You win best comment award. Thanks for your kind words about our business and my videos, and I am so glad you decided to save the tractors. If you ever need any help at all, tips, guidance, advice, tech support, you give me a call or send me an email, and I will be there for you.
Some good info... I found a barn find on my 10 hp Kohler. The lady I bought it from she said it's been sitting in same spot for 25 years... looks brand new after cleaning up, just can't wait hear it run.... I got it for go kart for kids... but I'm not sure on it..for 25$ can't beat it
I just picked up a cub cadet 1650 with a kohler. When i went to look at it. The guy was explaining some of the work he's done recently. And he said he did a head gasket on it and got parts from you. I chuckled and siad i love Norman from i save tractors.

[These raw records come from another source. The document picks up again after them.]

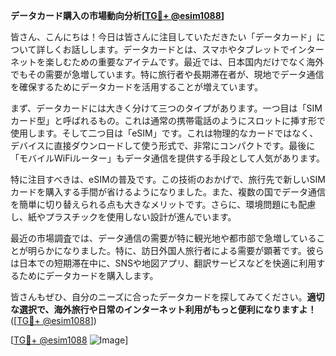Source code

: **データカード購入の市場動向分析[[TG💪+ @esim1088](https://t.me/s/esim1088)]**

皆さん、こんにちは！今日は皆さんに注目していただきたい「データカード」について詳しくお話しします。データカードとは、スマホやタブレットでインターネットを楽しむための重要なアイテムです。最近では、日本国内だけでなく海外でもその需要が急増しています。特に旅行者や長期滞在者が、現地でデータ通信を確保するためにデータカードを活用することが増えています。

まず、データカードには大きく分けて三つのタイプがあります。一つ目は「SIMカード型」と呼ばれるもの。これは通常の携帯電話のようにスロットに挿す形で使用します。そして二つ目は「eSIM」です。これは物理的なカードではなく、デバイスに直接ダウンロードして使う形式で、非常にコンパクトです。最後に「モバイルWiFiルーター」もデータ通信を提供する手段として人気があります。

特に注目すべきは、eSIMの普及です。この技術のおかげで、旅行先で新しいSIMカードを購入する手間が省けるようになりました。また、複数の国でデータ通信を簡単に切り替えられる点も大きなメリットです。さらに、環境問題にも配慮し、紙やプラスチックを使用しない設計が進んでいます。

最近の市場調査では、データ通信の需要が特に観光地や都市部で急増していることが明らかになりました。特に、訪日外国人旅行者による需要が顕著です。彼らは日本での短期滞在中に、SNSや地図アプリ、翻訳サービスなどを快適に利用するためにデータカードを購入します。

皆さんもぜひ、自分のニーズに合ったデータカードを探してみてください。**適切な選択で、海外旅行や日常のインターネット利用がもっと便利になりますよ！**([[TG💪+ @esim1088](https://t.me/s/esim1088)])

[[TG💪+ @esim1088](https://t.me/s/esim1088) ![Image](https://i.postimg.cc/Y0z9fWf4/image.png)]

I have a Wheelhorse ,1984, with a 12 hp K series engine I bought 3 years ago. I simply cleaned the tractor of squirrel nests, changed the oil, a new battery and it's been my work pony ever since. I don't agree with the advise to change out the carb. If it ain't broke, don't fix it. I have cleaned up many carbs with lacquer thinner, reassembled and they still work perfectly. The rest of your advise is good, but not necessarily always required. Thumbs up for a well presented video
I have other videos that go into further detail on some of these things. But to answer your question, you want to finish with a finer finish 150 grit minimum to maintain a good seal, but this can be slightly subjective.
I have owned 3 classic cubs with K-Series engines. As soon as I got them I administratively replaced the carbs with IST carbs, no issues. The one time you DONT want carb issues is when your looking at 3' of snow.
I had an old k181 that i turned the head down in my lathe and years later i welded the spark plug hole to mill and drill where i wanted it. It ran great and i just sold it after owning it for 25 years. It was .030 over as well when i was done with it. A work horse year after year
Norman you have a wonderful channel & web site. I will be using you in the future. Folks you take care of these old Kohler engines & they will take good care of you.
I like to take my Kohler heads to the local machinist and have them milled flat. It usually only takes .005 or .010 to get them cleaned up and flat. An old small engine mechanic also taught me to paint the head gasket with aluminum paint and install the head gasket and head before it dries. Also, maybe I missed it but I do not think you talked about retorquing the head bolts after running the engine.
Great video! I replaced the carburetor but this unit had just the base plate for the air cleaner ( no other parts) ...Is there a spacer between the carburetor and the base plate air cleaner? The new carburetor choke hits against the base plate of the air cleaner Preventing it from closing. Help
Now in regards to oil. My diesel jeep has 250,000 miles and still runs like new thanks to synthetic oil. What would you think of me using that Rotella 20/50 full synthetic in the old Kohler. I have people telling me it has to be straight 30W. But everything I have read indicates synthetic is better in ALL applications and 20/50 should provide more protection than straight 30W
Man, I was intimidated by replacing the points, as I've never done it, but thanks to your instructions, I was able to replace and adjust it, and it runs so much more smoothly now. I put a Bosch 00012 coil on there, too. Who knew that a VW part would work so well on a tractor engine?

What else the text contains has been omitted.